* _About this exercise_
A line qualifies if it holds the string "타이젠의". Copy every qualifying line from the records.

[Opening Dataset content section]

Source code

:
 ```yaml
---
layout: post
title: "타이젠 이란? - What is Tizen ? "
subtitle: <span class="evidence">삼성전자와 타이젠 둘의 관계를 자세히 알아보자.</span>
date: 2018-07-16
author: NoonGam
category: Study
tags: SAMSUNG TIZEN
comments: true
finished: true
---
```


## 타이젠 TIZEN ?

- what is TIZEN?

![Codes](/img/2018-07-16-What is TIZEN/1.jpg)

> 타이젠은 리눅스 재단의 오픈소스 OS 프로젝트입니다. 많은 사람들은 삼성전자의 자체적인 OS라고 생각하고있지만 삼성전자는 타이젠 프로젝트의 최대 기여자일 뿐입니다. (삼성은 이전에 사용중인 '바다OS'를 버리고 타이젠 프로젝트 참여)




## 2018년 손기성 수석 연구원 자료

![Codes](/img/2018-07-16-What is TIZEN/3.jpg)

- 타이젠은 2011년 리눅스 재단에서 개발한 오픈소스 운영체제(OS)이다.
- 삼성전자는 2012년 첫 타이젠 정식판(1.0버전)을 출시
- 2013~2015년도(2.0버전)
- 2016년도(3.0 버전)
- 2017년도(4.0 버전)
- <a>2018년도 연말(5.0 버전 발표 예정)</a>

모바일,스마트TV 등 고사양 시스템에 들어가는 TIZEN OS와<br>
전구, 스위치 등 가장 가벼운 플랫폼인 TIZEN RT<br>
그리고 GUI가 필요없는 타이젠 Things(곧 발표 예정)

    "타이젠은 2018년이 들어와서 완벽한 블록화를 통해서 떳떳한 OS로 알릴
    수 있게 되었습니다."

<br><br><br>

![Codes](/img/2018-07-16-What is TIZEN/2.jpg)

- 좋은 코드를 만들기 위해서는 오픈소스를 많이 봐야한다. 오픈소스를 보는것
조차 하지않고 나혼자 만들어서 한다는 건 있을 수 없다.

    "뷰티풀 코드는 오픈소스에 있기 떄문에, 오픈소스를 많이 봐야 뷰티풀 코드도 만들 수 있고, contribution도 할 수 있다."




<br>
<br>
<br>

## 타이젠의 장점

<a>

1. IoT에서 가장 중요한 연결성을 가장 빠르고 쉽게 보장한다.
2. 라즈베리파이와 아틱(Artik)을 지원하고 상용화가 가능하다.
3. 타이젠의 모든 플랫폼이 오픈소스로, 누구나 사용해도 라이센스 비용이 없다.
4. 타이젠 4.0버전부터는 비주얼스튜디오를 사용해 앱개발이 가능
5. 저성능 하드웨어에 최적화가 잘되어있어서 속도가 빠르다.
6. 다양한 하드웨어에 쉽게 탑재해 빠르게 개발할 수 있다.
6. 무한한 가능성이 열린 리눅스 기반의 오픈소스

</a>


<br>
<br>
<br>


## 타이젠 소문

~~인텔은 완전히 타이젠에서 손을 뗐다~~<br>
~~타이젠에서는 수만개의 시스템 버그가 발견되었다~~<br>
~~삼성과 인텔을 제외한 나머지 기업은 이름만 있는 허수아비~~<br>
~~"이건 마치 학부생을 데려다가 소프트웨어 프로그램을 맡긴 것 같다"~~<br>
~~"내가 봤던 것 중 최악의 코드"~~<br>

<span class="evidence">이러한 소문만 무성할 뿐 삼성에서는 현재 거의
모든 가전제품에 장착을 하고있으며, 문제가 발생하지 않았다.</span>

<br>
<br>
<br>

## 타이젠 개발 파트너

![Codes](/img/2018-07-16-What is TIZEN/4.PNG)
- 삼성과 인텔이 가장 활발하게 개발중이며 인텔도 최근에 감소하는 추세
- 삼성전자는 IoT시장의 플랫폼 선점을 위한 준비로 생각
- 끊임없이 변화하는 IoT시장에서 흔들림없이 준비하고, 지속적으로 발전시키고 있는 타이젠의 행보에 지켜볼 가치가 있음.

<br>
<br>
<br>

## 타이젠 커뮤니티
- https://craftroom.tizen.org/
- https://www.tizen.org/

[Closing Dataset content section]

* _Exercise solution_
## 타이젠의 장점
3. 타이젠의 모든 플랫폼이 오픈소스로, 누구나 사용해도 라이센스 비용이 없다.
- 끊임없이 변화하는 IoT시장에서 흔들림없이 준비하고, 지속적으로 발전시키고 있는 타이젠의 행보에 지켜볼 가치가 있음.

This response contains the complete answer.